« Il faut tourner sept fois sa langue dans sa bouche avant de parler », dit un adage africain. Ousmane Sonko, très respecté dans le landerneau politique de par son courage et son ambition affichée de changer positivement le Sénégal voire l’Afrique, a cette fois-ci trébuché avec sa langue, disons si je ne me trompe pas.

Durant la campagne électorale des élections législatives, il avait laissé entendre qu’excepté l’inter-coalition YAW-WALLU, toutes les autres roulent pour le président Macky Sall. Vu, les résultats officiels provisoirement publiés par la commission de recensement des votes, les trois (03) autres coalitions de l’opposition déséquilibreraient facilement la balance.

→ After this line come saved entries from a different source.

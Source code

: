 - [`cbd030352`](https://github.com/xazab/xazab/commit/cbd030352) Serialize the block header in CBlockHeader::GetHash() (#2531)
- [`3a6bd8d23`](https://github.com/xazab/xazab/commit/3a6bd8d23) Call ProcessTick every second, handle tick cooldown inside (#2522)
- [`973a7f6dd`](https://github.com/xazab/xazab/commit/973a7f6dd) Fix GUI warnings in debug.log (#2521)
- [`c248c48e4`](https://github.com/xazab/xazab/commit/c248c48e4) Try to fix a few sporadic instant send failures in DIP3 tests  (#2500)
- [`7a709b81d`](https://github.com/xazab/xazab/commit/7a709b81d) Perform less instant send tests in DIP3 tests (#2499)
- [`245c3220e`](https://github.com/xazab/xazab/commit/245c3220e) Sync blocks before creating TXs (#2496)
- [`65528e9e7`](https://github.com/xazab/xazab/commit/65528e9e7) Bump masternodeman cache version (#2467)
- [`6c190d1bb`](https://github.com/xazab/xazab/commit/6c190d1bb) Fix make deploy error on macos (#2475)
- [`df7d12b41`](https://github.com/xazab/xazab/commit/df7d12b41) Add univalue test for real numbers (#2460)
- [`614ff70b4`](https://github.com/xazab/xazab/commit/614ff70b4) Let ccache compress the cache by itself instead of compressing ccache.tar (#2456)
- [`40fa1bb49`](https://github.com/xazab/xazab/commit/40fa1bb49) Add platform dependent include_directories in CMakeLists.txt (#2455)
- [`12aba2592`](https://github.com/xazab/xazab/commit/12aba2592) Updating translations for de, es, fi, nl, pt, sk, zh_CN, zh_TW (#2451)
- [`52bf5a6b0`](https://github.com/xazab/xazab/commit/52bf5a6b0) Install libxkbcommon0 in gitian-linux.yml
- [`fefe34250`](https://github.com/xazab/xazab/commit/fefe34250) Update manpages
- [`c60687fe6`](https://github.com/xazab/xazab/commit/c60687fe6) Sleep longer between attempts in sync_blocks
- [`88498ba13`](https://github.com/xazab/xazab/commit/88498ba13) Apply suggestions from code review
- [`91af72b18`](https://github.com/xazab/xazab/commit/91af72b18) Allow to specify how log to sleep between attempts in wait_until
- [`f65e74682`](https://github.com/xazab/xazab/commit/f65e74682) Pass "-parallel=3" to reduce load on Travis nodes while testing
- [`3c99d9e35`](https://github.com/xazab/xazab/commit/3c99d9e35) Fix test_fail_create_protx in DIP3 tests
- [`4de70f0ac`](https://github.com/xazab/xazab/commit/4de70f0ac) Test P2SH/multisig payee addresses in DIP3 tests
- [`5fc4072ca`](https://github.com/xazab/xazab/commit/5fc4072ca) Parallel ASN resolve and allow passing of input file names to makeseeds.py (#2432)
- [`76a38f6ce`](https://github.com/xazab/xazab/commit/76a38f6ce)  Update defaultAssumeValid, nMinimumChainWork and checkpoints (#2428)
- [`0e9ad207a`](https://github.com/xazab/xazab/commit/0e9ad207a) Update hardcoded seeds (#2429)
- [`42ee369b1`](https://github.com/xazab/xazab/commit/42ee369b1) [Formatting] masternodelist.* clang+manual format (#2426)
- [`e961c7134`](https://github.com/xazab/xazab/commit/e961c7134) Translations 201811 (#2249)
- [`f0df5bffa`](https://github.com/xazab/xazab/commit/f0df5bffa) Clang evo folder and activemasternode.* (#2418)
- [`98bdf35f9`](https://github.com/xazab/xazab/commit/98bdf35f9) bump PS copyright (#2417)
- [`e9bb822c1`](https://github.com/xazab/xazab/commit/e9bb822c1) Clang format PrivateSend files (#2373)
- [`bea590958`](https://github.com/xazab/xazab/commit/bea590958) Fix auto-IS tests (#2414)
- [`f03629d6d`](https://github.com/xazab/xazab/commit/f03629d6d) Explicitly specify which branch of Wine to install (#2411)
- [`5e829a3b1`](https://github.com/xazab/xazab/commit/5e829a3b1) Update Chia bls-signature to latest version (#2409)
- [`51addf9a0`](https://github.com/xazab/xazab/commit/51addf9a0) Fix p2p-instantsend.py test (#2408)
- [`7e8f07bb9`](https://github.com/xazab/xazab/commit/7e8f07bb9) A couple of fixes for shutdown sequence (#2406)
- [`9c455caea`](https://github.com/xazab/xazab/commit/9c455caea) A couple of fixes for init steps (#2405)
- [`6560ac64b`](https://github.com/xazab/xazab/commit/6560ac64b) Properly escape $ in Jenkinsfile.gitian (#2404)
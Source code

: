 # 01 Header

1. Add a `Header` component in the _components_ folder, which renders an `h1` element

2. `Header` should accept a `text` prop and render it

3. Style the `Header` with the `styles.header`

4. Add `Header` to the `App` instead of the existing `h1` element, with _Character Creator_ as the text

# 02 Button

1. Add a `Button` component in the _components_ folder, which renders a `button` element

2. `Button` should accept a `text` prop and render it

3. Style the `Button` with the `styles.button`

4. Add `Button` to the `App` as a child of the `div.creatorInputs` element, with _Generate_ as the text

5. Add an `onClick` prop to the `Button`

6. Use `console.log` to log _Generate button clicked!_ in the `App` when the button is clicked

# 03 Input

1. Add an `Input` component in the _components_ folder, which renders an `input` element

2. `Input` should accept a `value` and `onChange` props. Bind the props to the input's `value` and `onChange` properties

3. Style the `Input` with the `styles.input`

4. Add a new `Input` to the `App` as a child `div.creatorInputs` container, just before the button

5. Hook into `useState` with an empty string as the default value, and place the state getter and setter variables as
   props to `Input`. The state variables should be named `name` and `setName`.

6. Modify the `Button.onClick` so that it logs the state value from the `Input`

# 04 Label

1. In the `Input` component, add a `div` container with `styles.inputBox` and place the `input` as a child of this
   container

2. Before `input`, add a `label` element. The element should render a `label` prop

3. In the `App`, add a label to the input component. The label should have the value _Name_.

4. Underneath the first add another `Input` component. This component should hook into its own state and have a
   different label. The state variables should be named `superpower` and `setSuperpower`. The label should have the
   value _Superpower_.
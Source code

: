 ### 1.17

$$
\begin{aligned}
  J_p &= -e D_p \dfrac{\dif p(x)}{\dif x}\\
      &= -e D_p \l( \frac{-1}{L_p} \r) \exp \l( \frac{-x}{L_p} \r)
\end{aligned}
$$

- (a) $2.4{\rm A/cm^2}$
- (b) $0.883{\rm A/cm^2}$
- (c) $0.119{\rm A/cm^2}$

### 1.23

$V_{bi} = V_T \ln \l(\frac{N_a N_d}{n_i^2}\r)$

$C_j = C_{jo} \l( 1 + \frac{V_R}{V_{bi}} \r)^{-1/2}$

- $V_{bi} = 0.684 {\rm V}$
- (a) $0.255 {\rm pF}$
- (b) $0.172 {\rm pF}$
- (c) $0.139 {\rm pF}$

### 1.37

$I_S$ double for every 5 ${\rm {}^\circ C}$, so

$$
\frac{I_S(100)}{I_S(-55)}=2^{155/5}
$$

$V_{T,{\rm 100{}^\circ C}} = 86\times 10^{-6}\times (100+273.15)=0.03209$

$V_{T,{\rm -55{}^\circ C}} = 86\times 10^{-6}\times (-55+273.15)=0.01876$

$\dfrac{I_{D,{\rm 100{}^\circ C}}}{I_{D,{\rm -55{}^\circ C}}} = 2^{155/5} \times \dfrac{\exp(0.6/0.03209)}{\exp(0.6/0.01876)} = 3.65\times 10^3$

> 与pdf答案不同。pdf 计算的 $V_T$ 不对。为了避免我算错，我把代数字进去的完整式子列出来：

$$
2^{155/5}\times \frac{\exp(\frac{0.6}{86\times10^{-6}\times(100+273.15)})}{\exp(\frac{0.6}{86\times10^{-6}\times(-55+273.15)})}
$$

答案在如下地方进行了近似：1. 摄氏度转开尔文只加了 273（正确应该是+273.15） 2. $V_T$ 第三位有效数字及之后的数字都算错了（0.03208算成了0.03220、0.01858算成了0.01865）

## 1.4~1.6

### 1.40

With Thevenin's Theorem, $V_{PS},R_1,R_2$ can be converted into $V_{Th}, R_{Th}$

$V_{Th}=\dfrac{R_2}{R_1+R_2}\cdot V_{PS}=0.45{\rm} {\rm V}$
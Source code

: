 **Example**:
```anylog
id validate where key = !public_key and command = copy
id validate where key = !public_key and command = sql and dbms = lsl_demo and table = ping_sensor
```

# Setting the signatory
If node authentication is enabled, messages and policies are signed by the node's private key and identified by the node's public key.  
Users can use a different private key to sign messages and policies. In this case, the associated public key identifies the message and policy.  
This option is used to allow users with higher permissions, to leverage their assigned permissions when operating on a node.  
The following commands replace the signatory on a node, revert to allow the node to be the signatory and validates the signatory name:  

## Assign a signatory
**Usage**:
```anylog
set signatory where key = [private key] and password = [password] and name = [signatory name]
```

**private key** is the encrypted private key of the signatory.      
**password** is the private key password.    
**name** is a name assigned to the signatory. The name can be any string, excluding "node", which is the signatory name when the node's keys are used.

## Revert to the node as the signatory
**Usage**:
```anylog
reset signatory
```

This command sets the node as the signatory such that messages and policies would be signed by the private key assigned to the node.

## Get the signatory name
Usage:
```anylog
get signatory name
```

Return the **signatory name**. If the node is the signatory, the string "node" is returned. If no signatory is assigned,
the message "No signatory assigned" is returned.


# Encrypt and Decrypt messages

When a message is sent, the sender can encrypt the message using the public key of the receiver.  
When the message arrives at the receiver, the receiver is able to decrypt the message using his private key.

Il a battu une très bonne campagne électorale pour l’inter-coalition YAW-WALLU.  Il est indéniable que  Ousmane Sonko a le mérite d’être le chef de l’opposition. Il est aimé et est très suivi par des jeunes. Son engagement, sa bravoure son leadership,  son charisme et ses résultats à toutes les échéances électorales suffisent largement pour reconnaitre la dimension politique de l’homme dans le Sénégal.

En communication, il devance largement le camp de la mouvance présidentielle. Durant la campagne électorale, avec les caravanes de l’inter-coalition, son message a été bien suivi par les Sénégalais d’où l’excellent résultat obtenu par son camp.  Cependant, il avait fait une bourde en disant «Qu’excepté l’inter-coalition YAW-WALLU, toutes les autres roulent pour le président Macky Sall». Une sortie qui avait suscité beaucoup de polémiques et produit des frustrations dans l’opposition qui le taxaient de tous les noms d’oiseaux.

Aujourd’hui, une addition des sièges de YAW-WALLU donne 80 députés au moment au BBY a obtenu 82. Les trois autres députés déséquilibreraient facilement la balance. Ousmane Sonko osera t-il demander secours à ces trois députés pour déjouer les plans du régime puisque c’est c’est lui qui avait dit que les autres travaillent pour Macky Sall ?

Ces trois députés aussi, confirmeront-ils les dires de Ousmane Sonko pour soutenir la mouvance présidentielle ? Étaient-ils sincères dans leur quête du suffrage des Sénégalais et ne travailleront que pour la bonne marche de la République ?

« L’erreur est humaine, mais l’erreur commise avec conscience mérite d’être punie », me dira-t-on ! Mais punir aussi Ousmane Sonko veut-il dire aussi punir des millions de Sénégalais qui ont cru en lui et en son projet?

En tout cas, la balle est dans le camp de Papa Diop, Papa Djibril Fall et Thierno Alassane Sall.